1 Introduction

Consider the translation operator \(T_x f = f(t-x)\) and the modulation operator \(M_\omega f = e^{2 \pi i \omega \cdot t} f(t)\) acting on \(f \in L^2({{\,\mathrm{\mathbb {R}}\,}}^n).\) For \(\lambda = (x, \omega ) \in {{\,\mathrm{\mathbb {R}}\,}}^{2n}\) we define the time-frequency shift \(\pi (\lambda )f = M_\omega T_x f.\) The Heil–Ramanathan–Topiwala (HRT) Conjecture [8] states

Conjecture 1

Suppose \(f \in L^2({{\,\mathrm{\mathbb {R}}\,}})\) is nonzero and \(\Lambda \subset {{\,\mathrm{\mathbb {R}}\,}}^{2}\) is a finite set. Then the collection of functions \(\mathcal {G}(f, \Lambda ) = \{\pi (\lambda )f\}_{\lambda \in \Lambda }\) is linearly independent.

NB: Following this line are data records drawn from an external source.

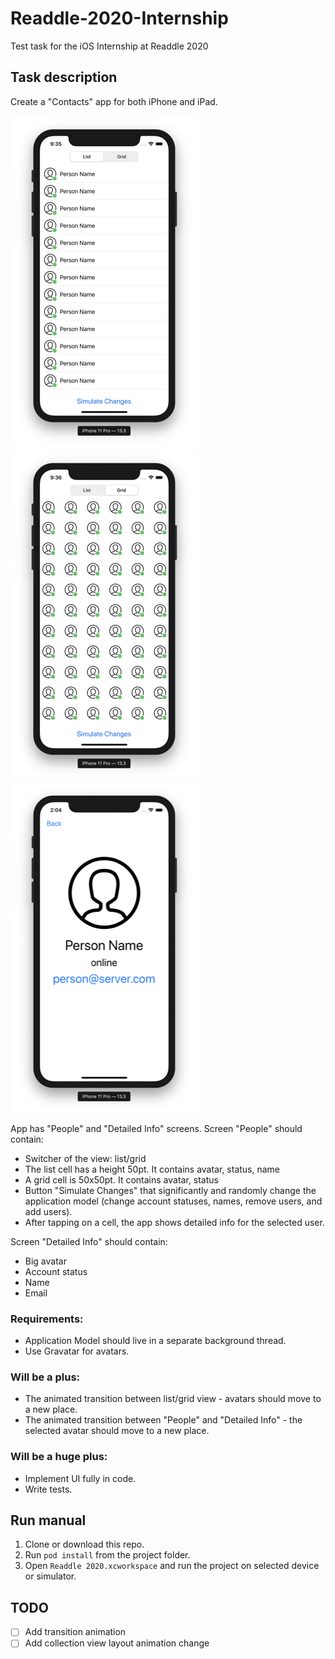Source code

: # Readdle-2020-Internship
Test task for the iOS Internship at Readdle 2020

## Task description
Create a "Contacts" app for both iPhone and iPad.

![People List](https://github.com/un0dvendig/Readdle-2020-Internship/blob/assets/PeopleList.png?raw=true) ![People Grid](https://github.com/un0dvendig/Readdle-2020-Internship/blob/assets/PeopleGrid.png?raw=true) ![Person](https://github.com/un0dvendig/Readdle-2020-Internship/blob/assets/Person.png?raw=true)

App has "People" and "Detailed Info" screens.
Screen "People" should contain:
 * Switcher of the view: list/grid 
 * The list cell has a height 50pt. It contains avatar, status, name
 * A grid cell is 50x50pt. It contains avatar, status
 * Button "Simulate Changes" that significantly and randomly change the application model (change account statuses, names, remove users, and add users).
 * After tapping on a cell, the app shows detailed info for the selected user.

Screen "Detailed Info" should contain:
 * Big avatar
 * Account status
 * Name
 * Email

### Requirements:
 * Application Model should live in a separate background thread.
 * Use Gravatar for avatars.

### Will be a plus:
 * The animated transition between list/grid view - avatars should move to a new place.
 * The animated transition between "People" and "Detailed Info" - the selected avatar should move to a new place.

### Will be a huge plus:
 * Implement UI fully in code.
 * Write tests.


## Run manual

 1. Clone or download this repo.
 2. Run `pod install` from the project folder.
 3. Open `Readdle 2020.xcworkspace` and run the project on selected device or simulator.
 
 ## TODO
 
 - [ ] Add transition animation
 - [ ] Add collection view layout animation change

The HRT Conjecture is still open in its most general form, but it has been proven under various additional assumptions on the function f and the point set \(\Lambda \) [1,2,3,4,5, 8,9,10,11].

In this paper we will prove Conjecture 1 in cases where the distance between points in \(\Lambda \) is large relative to the decay of f.

Theorem 1

Let \(f \in C_0({{\,\mathrm{\mathbb {R}}\,}}^n),\) let \(\Lambda = \{(x_i,\omega _i)\}_{i=1}^N \subset {{\,\mathrm{\mathbb {R}}\,}}^{2n}\) be a finite set, and fix R so that \(|f(t)| < \frac{|f(0)|}{N-1}\) for all t outside of the ball of radius R around the origin. If \(||x_i - x_j|| > R\) whenever \( i \ne j\) then \(\mathcal {G}(f,\Lambda )\) is linearly independent.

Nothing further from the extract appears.